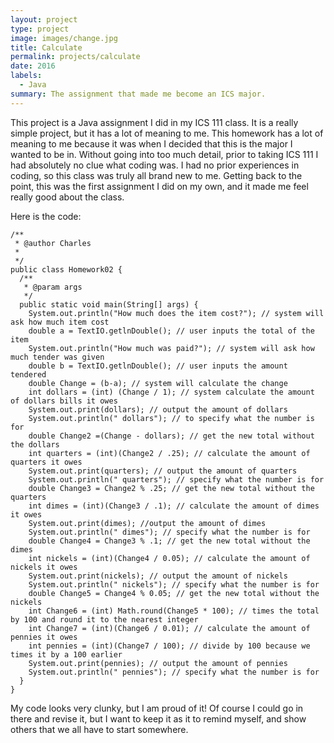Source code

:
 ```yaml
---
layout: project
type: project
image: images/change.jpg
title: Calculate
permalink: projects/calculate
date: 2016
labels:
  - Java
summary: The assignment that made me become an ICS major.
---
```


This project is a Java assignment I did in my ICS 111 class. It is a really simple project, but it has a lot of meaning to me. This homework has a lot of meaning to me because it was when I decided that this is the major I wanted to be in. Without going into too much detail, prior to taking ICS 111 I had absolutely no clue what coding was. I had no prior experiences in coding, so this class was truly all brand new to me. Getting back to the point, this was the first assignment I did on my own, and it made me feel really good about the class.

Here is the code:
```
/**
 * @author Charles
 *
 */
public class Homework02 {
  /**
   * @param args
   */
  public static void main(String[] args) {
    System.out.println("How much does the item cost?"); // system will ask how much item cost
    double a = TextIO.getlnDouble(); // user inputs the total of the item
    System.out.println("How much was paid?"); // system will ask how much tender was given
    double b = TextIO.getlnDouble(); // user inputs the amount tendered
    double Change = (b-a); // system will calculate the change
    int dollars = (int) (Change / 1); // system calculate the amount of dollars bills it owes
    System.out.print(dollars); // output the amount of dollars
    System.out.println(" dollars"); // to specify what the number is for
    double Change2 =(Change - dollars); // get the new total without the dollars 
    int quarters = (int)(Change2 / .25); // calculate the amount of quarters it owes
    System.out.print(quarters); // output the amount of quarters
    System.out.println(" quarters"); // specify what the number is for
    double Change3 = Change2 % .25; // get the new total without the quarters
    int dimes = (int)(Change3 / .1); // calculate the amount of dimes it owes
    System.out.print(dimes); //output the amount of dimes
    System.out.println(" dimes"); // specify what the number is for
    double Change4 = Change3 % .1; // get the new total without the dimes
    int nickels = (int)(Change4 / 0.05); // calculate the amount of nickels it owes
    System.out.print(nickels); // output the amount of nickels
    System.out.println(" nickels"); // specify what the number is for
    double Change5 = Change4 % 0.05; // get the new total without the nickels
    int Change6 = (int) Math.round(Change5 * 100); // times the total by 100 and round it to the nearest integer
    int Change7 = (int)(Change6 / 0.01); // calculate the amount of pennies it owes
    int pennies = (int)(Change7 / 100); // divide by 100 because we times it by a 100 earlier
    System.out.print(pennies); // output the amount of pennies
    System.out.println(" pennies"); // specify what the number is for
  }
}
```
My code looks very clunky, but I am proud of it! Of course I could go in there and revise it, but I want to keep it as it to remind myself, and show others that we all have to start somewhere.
########################################
▶ _Task goal_
Repeat the entries exactly as they are given, leaving out each image.

▶ _Answer to this problem_
Source code

:
 ```yaml
---
layout: project
type: project
image: images/change.jpg
title: Calculate
permalink: projects/calculate
date: 2016
labels:
  - Java
summary: The assignment that made me become an ICS major.
---
```


This project is a Java assignment I did in my ICS 111 class. It is a really simple project, but it has a lot of meaning to me. This homework has a lot of meaning to me because it was when I decided that this is the major I wanted to be in. Without going into too much detail, prior to taking ICS 111 I had absolutely no clue what coding was. I had no prior experiences in coding, so this class was truly all brand new to me. Getting back to the point, this was the first assignment I did on my own, and it made me feel really good about the class.

Here is the code:
```
/**
 * @author Charles
 *
 */
public class Homework02 {
  /**
   * @param args
   */
  public static void main(String[] args) {
    System.out.println("How much does the item cost?"); // system will ask how much item cost
    double a = TextIO.getlnDouble(); // user inputs the total of the item
    System.out.println("How much was paid?"); // system will ask how much tender was given
    double b = TextIO.getlnDouble(); // user inputs the amount tendered
    double Change = (b-a); // system will calculate the change
    int dollars = (int) (Change / 1); // system calculate the amount of dollars bills it owes
    System.out.print(dollars); // output the amount of dollars
    System.out.println(" dollars"); // to specify what the number is for
    double Change2 =(Change - dollars); // get the new total without the dollars 
    int quarters = (int)(Change2 / .25); // calculate the amount of quarters it owes
    System.out.print(quarters); // output the amount of quarters
    System.out.println(" quarters"); // specify what the number is for
    double Change3 = Change2 % .25; // get the new total without the quarters
    int dimes = (int)(Change3 / .1); // calculate the amount of dimes it owes
    System.out.print(dimes); //output the amount of dimes
    System.out.println(" dimes"); // specify what the number is for
    double Change4 = Change3 % .1; // get the new total without the dimes
    int nickels = (int)(Change4 / 0.05); // calculate the amount of nickels it owes
    System.out.print(nickels); // output the amount of nickels
    System.out.println(" nickels"); // specify what the number is for
    double Change5 = Change4 % 0.05; // get the new total without the nickels
    int Change6 = (int) Math.round(Change5 * 100); // times the total by 100 and round it to the nearest integer
    int Change7 = (int)(Change6 / 0.01); // calculate the amount of pennies it owes
    int pennies = (int)(Change7 / 100); // divide by 100 because we times it by a 100 earlier
    System.out.print(pennies); // output the amount of pennies
    System.out.println(" pennies"); // specify what the number is for
  }
}
```
My code looks very clunky, but I am proud of it! Of course I could go in there and revise it, but I want to keep it as it to remind myself, and show others that we all have to start somewhere.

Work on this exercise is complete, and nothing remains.